Finally, as to the dependent variable, each crime category had three scenarios. Three crime categories were constructed based on the combination of the responses to the respective three scenarios. Cronbach Alpha values differ notably, and two of them are lower than the .7 level suggested by Kline (1999). While we acknowledge it as a potential sign of weak internal consistency of items, it is somewhat understandable given that these scenarios present different vignettes. Tavakol and Dennick (2011) see heterogeneous constructs as one of the causes of low value of alpha, which we believe to be the primary cause for the value observed in white-collar crime scenarios. Mean scores for two white-collar crime scenarios, as seen in Table 2, are rather similar, while the score for the scenario involving the deliberate use of unsafe meat is relatively higher.
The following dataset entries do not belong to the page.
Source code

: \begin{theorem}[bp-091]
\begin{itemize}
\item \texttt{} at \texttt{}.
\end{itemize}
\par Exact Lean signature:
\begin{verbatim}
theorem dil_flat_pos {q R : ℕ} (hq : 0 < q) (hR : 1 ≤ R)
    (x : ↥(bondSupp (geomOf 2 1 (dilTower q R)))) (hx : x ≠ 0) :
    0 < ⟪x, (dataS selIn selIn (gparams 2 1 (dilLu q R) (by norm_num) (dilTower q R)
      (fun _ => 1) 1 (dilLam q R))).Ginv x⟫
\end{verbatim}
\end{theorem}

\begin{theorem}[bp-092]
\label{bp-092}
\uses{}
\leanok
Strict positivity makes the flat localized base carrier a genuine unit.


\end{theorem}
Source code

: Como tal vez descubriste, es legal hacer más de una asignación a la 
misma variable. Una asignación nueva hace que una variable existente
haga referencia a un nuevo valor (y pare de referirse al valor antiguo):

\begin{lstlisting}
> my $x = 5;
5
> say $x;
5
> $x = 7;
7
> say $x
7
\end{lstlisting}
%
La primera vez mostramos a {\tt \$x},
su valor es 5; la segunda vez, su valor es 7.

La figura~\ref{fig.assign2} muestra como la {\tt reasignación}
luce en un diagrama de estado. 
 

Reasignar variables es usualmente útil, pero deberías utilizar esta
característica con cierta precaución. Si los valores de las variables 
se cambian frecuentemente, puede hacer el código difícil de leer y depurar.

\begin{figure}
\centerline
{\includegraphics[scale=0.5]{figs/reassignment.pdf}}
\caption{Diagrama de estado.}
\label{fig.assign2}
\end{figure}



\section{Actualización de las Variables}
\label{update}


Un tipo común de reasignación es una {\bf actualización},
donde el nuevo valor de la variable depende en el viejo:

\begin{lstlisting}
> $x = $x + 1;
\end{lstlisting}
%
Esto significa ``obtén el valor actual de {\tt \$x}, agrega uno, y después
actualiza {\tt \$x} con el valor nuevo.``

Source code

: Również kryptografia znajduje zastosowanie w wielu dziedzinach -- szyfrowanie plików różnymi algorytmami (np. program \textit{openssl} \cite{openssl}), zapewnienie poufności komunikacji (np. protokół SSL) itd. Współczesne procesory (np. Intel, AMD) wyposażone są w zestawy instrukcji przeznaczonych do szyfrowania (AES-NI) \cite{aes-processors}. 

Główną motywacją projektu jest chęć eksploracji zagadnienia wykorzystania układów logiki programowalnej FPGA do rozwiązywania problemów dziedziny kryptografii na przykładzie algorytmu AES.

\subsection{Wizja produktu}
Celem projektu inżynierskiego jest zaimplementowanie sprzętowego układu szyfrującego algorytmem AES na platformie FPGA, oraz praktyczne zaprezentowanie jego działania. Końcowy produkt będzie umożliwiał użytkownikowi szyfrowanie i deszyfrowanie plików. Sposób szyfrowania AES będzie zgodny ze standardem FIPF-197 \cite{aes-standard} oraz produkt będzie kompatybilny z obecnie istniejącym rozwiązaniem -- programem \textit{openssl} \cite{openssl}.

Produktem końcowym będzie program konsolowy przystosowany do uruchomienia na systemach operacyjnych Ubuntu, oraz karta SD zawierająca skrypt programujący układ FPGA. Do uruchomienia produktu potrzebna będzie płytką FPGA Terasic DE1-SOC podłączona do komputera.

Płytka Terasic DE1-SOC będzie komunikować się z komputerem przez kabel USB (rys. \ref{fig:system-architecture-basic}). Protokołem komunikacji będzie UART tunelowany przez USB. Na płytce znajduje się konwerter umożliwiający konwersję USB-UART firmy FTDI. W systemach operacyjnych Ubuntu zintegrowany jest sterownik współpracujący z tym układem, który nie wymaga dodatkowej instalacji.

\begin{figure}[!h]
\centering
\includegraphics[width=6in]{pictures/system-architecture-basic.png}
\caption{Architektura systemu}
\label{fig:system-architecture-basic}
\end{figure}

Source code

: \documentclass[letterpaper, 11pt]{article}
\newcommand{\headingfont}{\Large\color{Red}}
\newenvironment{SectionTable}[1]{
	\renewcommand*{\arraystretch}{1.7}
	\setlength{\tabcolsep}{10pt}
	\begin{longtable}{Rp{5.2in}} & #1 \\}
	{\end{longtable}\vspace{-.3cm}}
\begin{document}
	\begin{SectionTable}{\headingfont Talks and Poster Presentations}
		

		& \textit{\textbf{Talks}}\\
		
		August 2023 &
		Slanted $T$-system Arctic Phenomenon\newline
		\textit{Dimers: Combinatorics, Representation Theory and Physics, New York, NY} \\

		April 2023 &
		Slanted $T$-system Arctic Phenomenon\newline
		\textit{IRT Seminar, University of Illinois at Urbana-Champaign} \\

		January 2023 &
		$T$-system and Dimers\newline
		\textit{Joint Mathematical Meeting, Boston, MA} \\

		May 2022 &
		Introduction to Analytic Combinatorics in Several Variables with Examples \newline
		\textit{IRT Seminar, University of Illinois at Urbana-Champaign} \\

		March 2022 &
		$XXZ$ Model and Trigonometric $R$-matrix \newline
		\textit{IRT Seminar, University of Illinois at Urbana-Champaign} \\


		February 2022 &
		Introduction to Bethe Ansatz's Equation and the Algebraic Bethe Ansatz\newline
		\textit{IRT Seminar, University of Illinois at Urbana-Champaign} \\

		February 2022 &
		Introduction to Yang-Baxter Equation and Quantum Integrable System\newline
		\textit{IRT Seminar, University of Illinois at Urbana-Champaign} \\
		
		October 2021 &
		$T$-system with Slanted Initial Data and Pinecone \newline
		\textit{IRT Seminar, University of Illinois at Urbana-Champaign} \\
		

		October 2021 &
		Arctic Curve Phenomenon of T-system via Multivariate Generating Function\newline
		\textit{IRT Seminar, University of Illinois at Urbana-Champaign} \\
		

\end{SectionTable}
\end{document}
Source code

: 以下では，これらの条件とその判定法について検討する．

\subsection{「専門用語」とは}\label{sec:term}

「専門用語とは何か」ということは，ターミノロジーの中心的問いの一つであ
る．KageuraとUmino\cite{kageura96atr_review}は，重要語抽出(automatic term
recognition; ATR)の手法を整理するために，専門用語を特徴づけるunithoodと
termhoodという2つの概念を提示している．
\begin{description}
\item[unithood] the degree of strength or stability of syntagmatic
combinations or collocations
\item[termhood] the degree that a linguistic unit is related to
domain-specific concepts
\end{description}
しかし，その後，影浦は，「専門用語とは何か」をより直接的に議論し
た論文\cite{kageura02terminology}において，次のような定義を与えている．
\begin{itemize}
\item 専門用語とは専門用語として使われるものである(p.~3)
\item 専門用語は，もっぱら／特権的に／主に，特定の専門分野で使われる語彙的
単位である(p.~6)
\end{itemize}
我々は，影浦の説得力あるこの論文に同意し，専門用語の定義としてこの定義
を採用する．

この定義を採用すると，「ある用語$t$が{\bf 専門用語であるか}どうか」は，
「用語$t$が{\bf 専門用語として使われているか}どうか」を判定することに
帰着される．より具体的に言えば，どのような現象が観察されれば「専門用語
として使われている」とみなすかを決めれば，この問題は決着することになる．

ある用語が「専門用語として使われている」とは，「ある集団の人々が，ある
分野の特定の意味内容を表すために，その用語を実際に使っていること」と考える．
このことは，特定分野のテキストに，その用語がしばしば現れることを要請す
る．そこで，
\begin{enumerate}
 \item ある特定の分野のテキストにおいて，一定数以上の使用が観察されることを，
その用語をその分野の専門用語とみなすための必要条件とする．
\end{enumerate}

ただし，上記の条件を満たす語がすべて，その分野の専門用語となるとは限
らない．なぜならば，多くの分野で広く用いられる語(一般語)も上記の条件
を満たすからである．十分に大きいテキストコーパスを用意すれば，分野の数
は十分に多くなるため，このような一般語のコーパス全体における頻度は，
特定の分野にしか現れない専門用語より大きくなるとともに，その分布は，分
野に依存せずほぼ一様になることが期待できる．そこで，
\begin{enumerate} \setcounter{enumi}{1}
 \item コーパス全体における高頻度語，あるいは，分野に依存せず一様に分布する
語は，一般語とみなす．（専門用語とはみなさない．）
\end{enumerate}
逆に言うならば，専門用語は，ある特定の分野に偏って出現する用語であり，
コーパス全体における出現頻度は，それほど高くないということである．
It may be due to the differential perceived consequences of these three offenses. The scenario with the highest score of reporting intention is the one that, at face value, is more likely to induce physical harm to people consuming food. Overall, instead of running 9 regression models for each crime, creating 3 indices for different crime categories was deemed as a more practical option.
As to the principal component analysis of the responses given to scenarios, all factor loadings achieved exceed the threshold mentioned earlier. Again, a one-factor solution was generated for all crime categories. The principal component analysis for three crime categories are as follows; violent crime (eigenvalue1 = 1.777, variance 1/59.24%, KMO = .603, Bartlett’s Test of Sphericity = p < .001), property crime (eigenvalue1 = 1.653, variance 1/55.08%, KMO = .601, Bartlett’s Test of Sphericity = p < .001) and white-collar crime (eigenvalue1 = 1.532, variance 1/51.05%, KMO = .520, Bartlett’s Test of Sphericity = p < .001).
Regression Outputs
Next, ordinal regression was used to analyze the relationship between a single dependent variable (ordinal) and multiple independent variables. Before running an ordinal logistic regression, we tested several assumptions for the analysis to be reliable and valid. The results of a test of parallel lines for all three models suggest that the proportional odds assumption is met since the p-value was greater than .05 in two models, and almost equal to .05 in one model. The significance level of goodness of fit tests for all three models was greater than .05 as well, whereas model-fitting information results indicate a good level of fit between the model and data (p values ranging between .003 and .025).
Results of Ordinal Logistic Regression Analysis: Predictors of Witness Decision-Making for Violent Crime (n = 222).
**Correlation is significant at the .01 level (2-tailed).
*Correlation is significant at the .05 level (2-tailed).
Results of Ordinal Logistic Regression Analysis: Predictors of Witness Decision Making for Property Crime (n = 222).
**Correlation is significant at the .01 level (2-tailed).
*Correlation is significant at the .05 level (2-tailed).
Results of Ordinal Logistic Regression Analysis: Predictors of Witness Decision-Making for White-Collar Crime (n = 222).
**Correlation is significant at the .01 level (2-tailed).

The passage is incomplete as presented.